*Data*.
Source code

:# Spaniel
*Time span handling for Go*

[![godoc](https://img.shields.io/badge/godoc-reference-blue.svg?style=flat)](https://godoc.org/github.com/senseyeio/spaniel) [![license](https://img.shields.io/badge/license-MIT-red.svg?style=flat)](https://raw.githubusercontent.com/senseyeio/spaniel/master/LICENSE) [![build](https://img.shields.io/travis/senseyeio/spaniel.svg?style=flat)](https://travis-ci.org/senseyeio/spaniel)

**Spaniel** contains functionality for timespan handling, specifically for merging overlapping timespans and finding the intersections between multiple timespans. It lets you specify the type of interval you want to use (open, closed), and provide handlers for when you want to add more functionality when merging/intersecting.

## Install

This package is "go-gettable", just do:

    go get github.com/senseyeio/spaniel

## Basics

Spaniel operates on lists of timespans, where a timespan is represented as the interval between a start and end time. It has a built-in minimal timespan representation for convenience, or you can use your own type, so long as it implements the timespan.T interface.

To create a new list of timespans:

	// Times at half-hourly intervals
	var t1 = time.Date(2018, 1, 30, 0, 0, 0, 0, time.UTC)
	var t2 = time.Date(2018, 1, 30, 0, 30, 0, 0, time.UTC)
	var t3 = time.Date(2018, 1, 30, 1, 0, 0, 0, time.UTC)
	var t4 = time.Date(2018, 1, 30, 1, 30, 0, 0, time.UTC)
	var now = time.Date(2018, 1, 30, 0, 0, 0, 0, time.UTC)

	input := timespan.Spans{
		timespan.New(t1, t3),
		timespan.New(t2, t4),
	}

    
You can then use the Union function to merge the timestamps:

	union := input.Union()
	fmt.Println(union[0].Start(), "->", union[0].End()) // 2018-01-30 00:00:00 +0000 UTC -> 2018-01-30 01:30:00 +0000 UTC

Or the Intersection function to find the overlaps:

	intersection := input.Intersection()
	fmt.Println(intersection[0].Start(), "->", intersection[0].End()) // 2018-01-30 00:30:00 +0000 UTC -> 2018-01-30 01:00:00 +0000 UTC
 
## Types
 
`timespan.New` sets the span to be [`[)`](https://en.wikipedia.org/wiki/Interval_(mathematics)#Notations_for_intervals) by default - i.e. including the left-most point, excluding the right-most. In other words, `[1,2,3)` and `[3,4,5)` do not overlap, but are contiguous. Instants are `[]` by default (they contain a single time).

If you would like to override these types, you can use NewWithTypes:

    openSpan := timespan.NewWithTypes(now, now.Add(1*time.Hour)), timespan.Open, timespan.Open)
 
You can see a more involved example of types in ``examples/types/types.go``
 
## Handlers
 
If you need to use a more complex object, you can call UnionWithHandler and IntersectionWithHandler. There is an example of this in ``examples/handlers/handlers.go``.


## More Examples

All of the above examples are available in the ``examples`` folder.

*Exercise objective*.
The required output is the complete set of records, reproduced exactly.

*Solved exercise*.
Source code

:# Spaniel
*Time span handling for Go*

[![godoc](https://img.shields.io/badge/godoc-reference-blue.svg?style=flat)](https://godoc.org/github.com/senseyeio/spaniel) [![license](https://img.shields.io/badge/license-MIT-red.svg?style=flat)](https://raw.githubusercontent.com/senseyeio/spaniel/master/LICENSE) [![build](https://img.shields.io/travis/senseyeio/spaniel.svg?style=flat)](https://travis-ci.org/senseyeio/spaniel)

**Spaniel** contains functionality for timespan handling, specifically for merging overlapping timespans and finding the intersections between multiple timespans. It lets you specify the type of interval you want to use (open, closed), and provide handlers for when you want to add more functionality when merging/intersecting.

## Install

This package is "go-gettable", just do:

    go get github.com/senseyeio/spaniel

## Basics

Spaniel operates on lists of timespans, where a timespan is represented as the interval between a start and end time. It has a built-in minimal timespan representation for convenience, or you can use your own type, so long as it implements the timespan.T interface.

To create a new list of timespans:

	// Times at half-hourly intervals
	var t1 = time.Date(2018, 1, 30, 0, 0, 0, 0, time.UTC)
	var t2 = time.Date(2018, 1, 30, 0, 30, 0, 0, time.UTC)
	var t3 = time.Date(2018, 1, 30, 1, 0, 0, 0, time.UTC)
	var t4 = time.Date(2018, 1, 30, 1, 30, 0, 0, time.UTC)
	var now = time.Date(2018, 1, 30, 0, 0, 0, 0, time.UTC)

	input := timespan.Spans{
		timespan.New(t1, t3),
		timespan.New(t2, t4),
	}

    
You can then use the Union function to merge the timestamps:

	union := input.Union()
	fmt.Println(union[0].Start(), "->", union[0].End()) // 2018-01-30 00:00:00 +0000 UTC -> 2018-01-30 01:30:00 +0000 UTC

Or the Intersection function to find the overlaps:

	intersection := input.Intersection()
	fmt.Println(intersection[0].Start(), "->", intersection[0].End()) // 2018-01-30 00:30:00 +0000 UTC -> 2018-01-30 01:00:00 +0000 UTC
 
## Types
 
`timespan.New` sets the span to be [`[)`](https://en.wikipedia.org/wiki/Interval_(mathematics)#Notations_for_intervals) by default - i.e. including the left-most point, excluding the right-most. In other words, `[1,2,3)` and `[3,4,5)` do not overlap, but are contiguous. Instants are `[]` by default (they contain a single time).

If you would like to override these types, you can use NewWithTypes:

    openSpan := timespan.NewWithTypes(now, now.Add(1*time.Hour)), timespan.Open, timespan.Open)
 
You can see a more involved example of types in ``examples/types/types.go``
 
## Handlers
 
If you need to use a more complex object, you can call UnionWithHandler and IntersectionWithHandler. There is an example of this in ``examples/handlers/handlers.go``.


## More Examples

All of the above examples are available in the ``examples`` folder.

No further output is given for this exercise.